According to Lightmatter, Passage offers a fully reconfigurable connection topology between chips, ostensibly reducing the cost and complexity of building heterogeneous systems. The interconnect packs 40 switchable photonic lanes into a space that traditionally supports one optical fiber, enabling chip-to-chip speeds exceeding 1Tbps at a latency of 5 nanoseconds across an array of 48 chips. (Lightmatter says these measurements were achieved on hardware in its lab.) Today, most server processors communicate with each other via optical fibers at speeds of around 400Gbps.
Above: Lightmatter’s Passage interconnect enables high-speed chip-to-chip data transfers.
Harris notes that Passage is chip-agnostic, so customers could put AMD and Nvidia hardware on top of Passage and see a 100 times increase in compute performance. He also asserts that because Passage significantly reduces the energy needed to power processors and datacenters, it could theoretically power the entirety of Google Search in just one server rack.
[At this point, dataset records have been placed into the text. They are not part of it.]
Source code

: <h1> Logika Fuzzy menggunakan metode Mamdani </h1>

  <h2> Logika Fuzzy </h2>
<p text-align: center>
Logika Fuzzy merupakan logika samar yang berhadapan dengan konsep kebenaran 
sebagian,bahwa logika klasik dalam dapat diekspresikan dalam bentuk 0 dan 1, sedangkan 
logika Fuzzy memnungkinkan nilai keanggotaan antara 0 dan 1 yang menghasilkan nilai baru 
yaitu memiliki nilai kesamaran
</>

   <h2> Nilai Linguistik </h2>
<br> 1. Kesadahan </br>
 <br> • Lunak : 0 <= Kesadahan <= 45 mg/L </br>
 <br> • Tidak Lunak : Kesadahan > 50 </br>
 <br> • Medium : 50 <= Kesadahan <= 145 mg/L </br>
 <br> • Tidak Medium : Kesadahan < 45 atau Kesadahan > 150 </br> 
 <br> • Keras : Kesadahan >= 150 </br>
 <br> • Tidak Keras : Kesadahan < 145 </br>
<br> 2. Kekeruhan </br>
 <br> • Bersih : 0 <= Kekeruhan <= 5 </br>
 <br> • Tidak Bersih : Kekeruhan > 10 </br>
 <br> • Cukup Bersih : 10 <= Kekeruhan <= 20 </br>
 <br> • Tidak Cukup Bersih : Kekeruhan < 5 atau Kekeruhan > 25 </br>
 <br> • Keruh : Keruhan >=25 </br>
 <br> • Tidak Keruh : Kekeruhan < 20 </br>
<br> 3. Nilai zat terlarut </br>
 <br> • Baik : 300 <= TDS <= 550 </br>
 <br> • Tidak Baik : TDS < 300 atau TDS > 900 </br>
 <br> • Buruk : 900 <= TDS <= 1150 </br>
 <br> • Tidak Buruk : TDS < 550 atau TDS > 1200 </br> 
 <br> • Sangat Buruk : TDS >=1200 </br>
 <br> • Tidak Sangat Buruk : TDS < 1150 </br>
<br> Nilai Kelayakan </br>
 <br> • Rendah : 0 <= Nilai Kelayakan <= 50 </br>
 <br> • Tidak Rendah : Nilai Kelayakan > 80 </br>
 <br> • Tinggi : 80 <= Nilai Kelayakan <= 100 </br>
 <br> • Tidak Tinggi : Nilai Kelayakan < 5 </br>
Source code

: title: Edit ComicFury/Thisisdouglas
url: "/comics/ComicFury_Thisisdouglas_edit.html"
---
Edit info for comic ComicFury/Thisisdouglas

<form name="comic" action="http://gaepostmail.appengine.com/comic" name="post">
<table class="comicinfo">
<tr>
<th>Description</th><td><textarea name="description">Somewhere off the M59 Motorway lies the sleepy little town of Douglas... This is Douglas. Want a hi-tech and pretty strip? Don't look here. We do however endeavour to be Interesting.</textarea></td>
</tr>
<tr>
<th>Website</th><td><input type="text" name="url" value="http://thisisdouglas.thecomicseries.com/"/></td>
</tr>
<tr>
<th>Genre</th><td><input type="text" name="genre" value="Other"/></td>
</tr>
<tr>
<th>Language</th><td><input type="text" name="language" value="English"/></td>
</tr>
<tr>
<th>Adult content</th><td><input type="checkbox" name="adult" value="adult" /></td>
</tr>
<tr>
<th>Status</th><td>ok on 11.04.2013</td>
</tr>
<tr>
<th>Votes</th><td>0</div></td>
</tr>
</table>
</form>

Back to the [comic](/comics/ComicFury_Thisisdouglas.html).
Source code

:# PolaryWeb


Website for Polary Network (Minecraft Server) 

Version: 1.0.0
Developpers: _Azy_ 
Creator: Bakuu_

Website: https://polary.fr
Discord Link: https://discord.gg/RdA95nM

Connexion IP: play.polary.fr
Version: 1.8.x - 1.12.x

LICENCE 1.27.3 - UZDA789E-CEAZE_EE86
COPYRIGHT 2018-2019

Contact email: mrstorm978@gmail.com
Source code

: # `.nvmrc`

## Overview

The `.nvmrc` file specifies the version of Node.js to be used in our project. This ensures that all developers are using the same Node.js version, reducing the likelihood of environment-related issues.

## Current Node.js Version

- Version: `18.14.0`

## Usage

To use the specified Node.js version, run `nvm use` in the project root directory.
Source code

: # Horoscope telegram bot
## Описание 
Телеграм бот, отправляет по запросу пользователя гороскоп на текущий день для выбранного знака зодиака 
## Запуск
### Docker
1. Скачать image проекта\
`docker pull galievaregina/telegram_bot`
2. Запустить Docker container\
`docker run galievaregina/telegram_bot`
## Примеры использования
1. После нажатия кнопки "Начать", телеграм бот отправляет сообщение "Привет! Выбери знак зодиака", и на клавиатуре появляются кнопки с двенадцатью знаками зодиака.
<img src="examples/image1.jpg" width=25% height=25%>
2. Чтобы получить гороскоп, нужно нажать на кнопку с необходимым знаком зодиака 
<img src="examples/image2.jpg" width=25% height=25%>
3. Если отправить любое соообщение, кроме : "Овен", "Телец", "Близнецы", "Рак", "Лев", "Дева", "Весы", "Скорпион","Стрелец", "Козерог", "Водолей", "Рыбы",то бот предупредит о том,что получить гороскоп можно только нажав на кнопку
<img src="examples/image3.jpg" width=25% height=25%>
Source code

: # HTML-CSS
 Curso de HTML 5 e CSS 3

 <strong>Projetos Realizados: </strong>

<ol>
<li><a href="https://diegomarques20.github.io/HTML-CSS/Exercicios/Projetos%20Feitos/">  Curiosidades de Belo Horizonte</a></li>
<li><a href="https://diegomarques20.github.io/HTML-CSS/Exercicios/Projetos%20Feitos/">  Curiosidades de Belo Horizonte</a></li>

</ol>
“Lightmatter is leading a necessary paradigm shift in computer architecture needed to power the next giant leaps in compute technology while also reducing the negative impact on our planet of rapidly growing state-of-the-art, yet inefficient, compute and communications solutions,” said Harris. “Modern compute workloads call for system-level performance. With Passage, we’ve created a photonic rack-on-chip solution that enables ultra-high bandwidth interconnection between different kinds of chips while simultaneously reducing cost, complexity, and energy consumption and capable of supporting the future of computing.”
Lightmatter’s hardware, which is designed to be plugged into both standard servers and workstations, isn’t immune to the limitations of optical processing. Speedy photonic circuits require speedy memory, and then there’s the matter of packaging every component — including lasers, modulators, and optical combiners — onto tiny wafers.
That may be why companies like Intel and LightOn are pursuing hybrid approaches that combine silicon and optical circuits on the same die, such that parts of the model run optically and parts of it run electronically. These companies are not alone — startup Lightelligence has so far demonstrated the MNIST benchmark machine learning model, which uses computer vision to recognize handwritten digits, on its technology. And LightOn, Optalysis, and Fathom Computing, all vying for a slice of the budding optical chip market, have raised tens of millions in venture capital for their own chips.
Not to be outdone, Boston-based Lightmatter has raised a total of $33 million from GV (Alphabet’s venture arm), Spark Capital, and Matrix Partners, among other investors. Lightmatter says its current focus beyond hardware is ensuring the test chip works with popular AI software, including Google’s TensorFlow machine learning framework.